The Green Line also took us to lots of interestingly designed modern buildings. Some of which take themselves just a bit too seriously. At this one, a faint sound, something between metal clicking and birds chirping, emanates from the space between the solid walls and the decorative outside. In a classic piece of art gobblegook, it’s said that “by using sound as if it were a material substance, [the creator] tries to substitute the image with sound and reduce the importance of vision in order to even out the balance of our perception”. Seriously, WTF??
We thought it looked like a giant lamington.
Almost but not quite so esoteric was this piece outside the University’s School of Polar Studies. Apparently it “offers a poetic and metaphorical vision” of the school’s work. Good grief.
This one we liked. An architectural design firm has in its courtyard an exact but gigantic copy of the principal architect’s measuring tape.
The historic Graslin Quarter is home to many elegant 19th century buildings.
But look closely and a number of them are sporting fun additions.
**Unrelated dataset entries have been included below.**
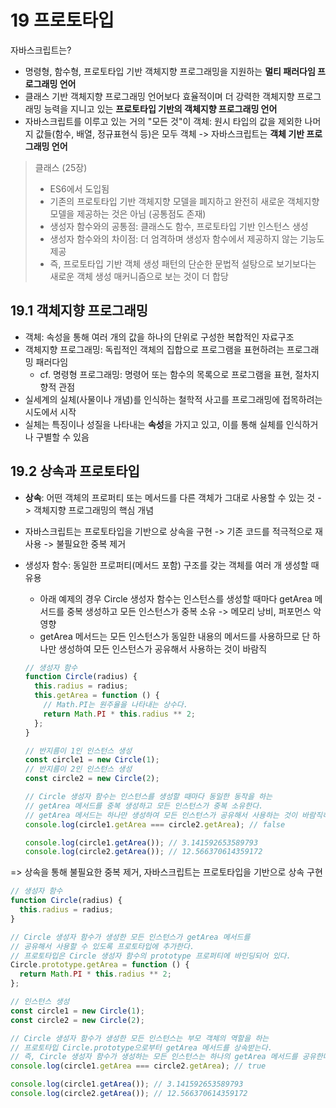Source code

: # 19 프로토타입

자바스크립트는?

- 명령형, 함수형, 프로토타입 기반 객체지향 프로그래밍을 지원하는 **멀티 패러다임 프로그래밍 언어**
- 클래스 기반 객체지향 프로그래밍 언어보다 효율적이며 더 강력한 객체지향 프로그래밍 능력을 지니고 있는 **프로토타입 기반의 객체지향 프로그래밍 언어**
- 자바스크립트를 이루고 있는 거의 "모든 것"이 객체: 원시 타입의 값을 제외한 나머지 값들(함수, 배열, 정규표현식 등)은 모두 객체 -> 자바스크립트는 **객체 기반 프로그래밍 언어**

> 클래스 (25장)
>
> - ES6에서 도입됨
> - 기존의 프로토타입 기반 객체지향 모델을 폐지하고 완전히 새로운 객체지향 모델을 제공하는 것은 아님 (공통점도 존재)
> - 생성자 함수와의 공통점: 클래스도 함수, 프로토타입 기반 인스턴스 생성
> - 생성자 함수와의 차이점: 더 엄격하며 생성자 함수에서 제공하지 않는 기능도 제공
> - 즉, 프로토타입 기반 객체 생성 패턴의 단순한 문법적 설탕으로 보기보다는 새로운 객체 생성 매커니즘으로 보는 것이 더 합당

## 19.1 객체지향 프로그래밍

- 객체: 속성을 통해 여러 개의 값을 하나의 단위로 구성한 복합적인 자료구조
- 객체지향 프로그래밍: 독립적인 객체의 집합으로 프로그램을 표현하려는 프로그래밍 패러다임
  - cf. 명령형 프로그래밍: 명령어 또는 함수의 목록으로 프로그램을 표현, 절차지향적 관점
- 실세계의 실체(사물이나 개념)를 인식하는 철학적 사고를 프로그래밍에 접목하려는 시도에서 시작
- 실체는 특징이나 성질을 나타내는 **속성**을 가지고 있고, 이를 통해 실체를 인식하거나 구별할 수 있음

## 19.2 상속과 프로토타입

- **상속**: 어떤 객체의 프로퍼티 또는 메서드를 다른 객체가 그대로 사용할 수 있는 것 -> 객체지향 프로그래밍의 핵심 개념
- 자바스크립트는 프로토타입을 기반으로 상속을 구현 -> 기존 코드를 적극적으로 재사용 -> 불필요한 중복 제거
  <br>
- 생성자 함수: 동일한 프로퍼티(메서드 포함) 구조를 갖는 객체를 여러 개 생성할 때 유용

  - 아래 예제의 경우 Circle 생성자 함수는 인스턴스를 생성할 때마다 getArea 메서드를 중복 생성하고 모든 인스턴스가 중복 소유 -> 메모리 낭비, 퍼포먼스 악영향
  - getArea 메서드는 모든 인스턴스가 동일한 내용의 메서드를 사용하므로 단 하나만 생성하여 모든 인스턴스가 공유해서 사용하는 것이 바람직

  ```javascript
  // 생성자 함수
  function Circle(radius) {
    this.radius = radius;
    this.getArea = function () {
      // Math.PI는 원주율을 나타내는 상수다.
      return Math.PI * this.radius ** 2;
    };
  }

  // 반지름이 1인 인스턴스 생성
  const circle1 = new Circle(1);
  // 반지름이 2인 인스턴스 생성
  const circle2 = new Circle(2);

  // Circle 생성자 함수는 인스턴스를 생성할 때마다 동일한 동작을 하는
  // getArea 메서드를 중복 생성하고 모든 인스턴스가 중복 소유한다.
  // getArea 메서드는 하나만 생성하여 모든 인스턴스가 공유해서 사용하는 것이 바람직하다.
  console.log(circle1.getArea === circle2.getArea); // false

  console.log(circle1.getArea()); // 3.141592653589793
  console.log(circle2.getArea()); // 12.566370614359172
  ```

=> 상속을 통해 불필요한 중복 제거, 자바스크립트는 프로토타입을 기반으로 상속 구현

```javascript
// 생성자 함수
function Circle(radius) {
  this.radius = radius;
}

// Circle 생성자 함수가 생성한 모든 인스턴스가 getArea 메서드를
// 공유해서 사용할 수 있도록 프로토타입에 추가한다.
// 프로토타입은 Circle 생성자 함수의 prototype 프로퍼티에 바인딩되어 있다.
Circle.prototype.getArea = function () {
  return Math.PI * this.radius ** 2;
};

// 인스턴스 생성
const circle1 = new Circle(1);
const circle2 = new Circle(2);

// Circle 생성자 함수가 생성한 모든 인스턴스는 부모 객체의 역할을 하는
// 프로토타입 Circle.prototype으로부터 getArea 메서드를 상속받는다.
// 즉, Circle 생성자 함수가 생성하는 모든 인스턴스는 하나의 getArea 메서드를 공유한다.
console.log(circle1.getArea === circle2.getArea); // true

console.log(circle1.getArea()); // 3.141592653589793
console.log(circle2.getArea()); // 12.566370614359172
```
Look again at the roof of the Opera House in the above photo. It’s all part of the annual art festival.
It’s also the prime shopping district for the city. Nantes claims it is the only city in the world where the name of a street has given birth to a verb. Rue Crebillon, known in the 1800s for its chic boutiques with lavish window displays, gifted the French language the word ‘crebillonner’ meaning ‘window shopping’.
Paris is famous for its covered passages, but the Passage Pommeraye in Nantes is a rare thing indeed – a three storey covered passage. Built in 1843, it is also a clever piece of design. It links two streets on a steep slope but the internal configuration makes it appear to be on one level. It’s beautiful.
And full of quirky shops. Raccoon fur swimwear, anyone?
Shopping addicts couldn’t get any closer than staying in Micr’Home. Perched five metres off the ground in the lane next to Passage Pommeraye, what may well be the world’s tiniest apartment is available for rent. It is comprised of three 2 metre wide floors, a total of just 26 square metres including a living room/kitchen, bedroom and bathroom.
Nantes also has some really great restaurants and a swag of classic bistros. How could you not be impressed with a city that’s got a restaurant dedicated to potato just a block from one specialising in pork? Sounds like a collaboration waiting to happen.
Outdoor Christmas markets were in full swing. France was in the World Cup final. Bars were packed and there was a festive atmosphere, until they lost by one point in extra time. Maybe next time.
Nantes was a fun city. We came to see an elephant and discovered so much more.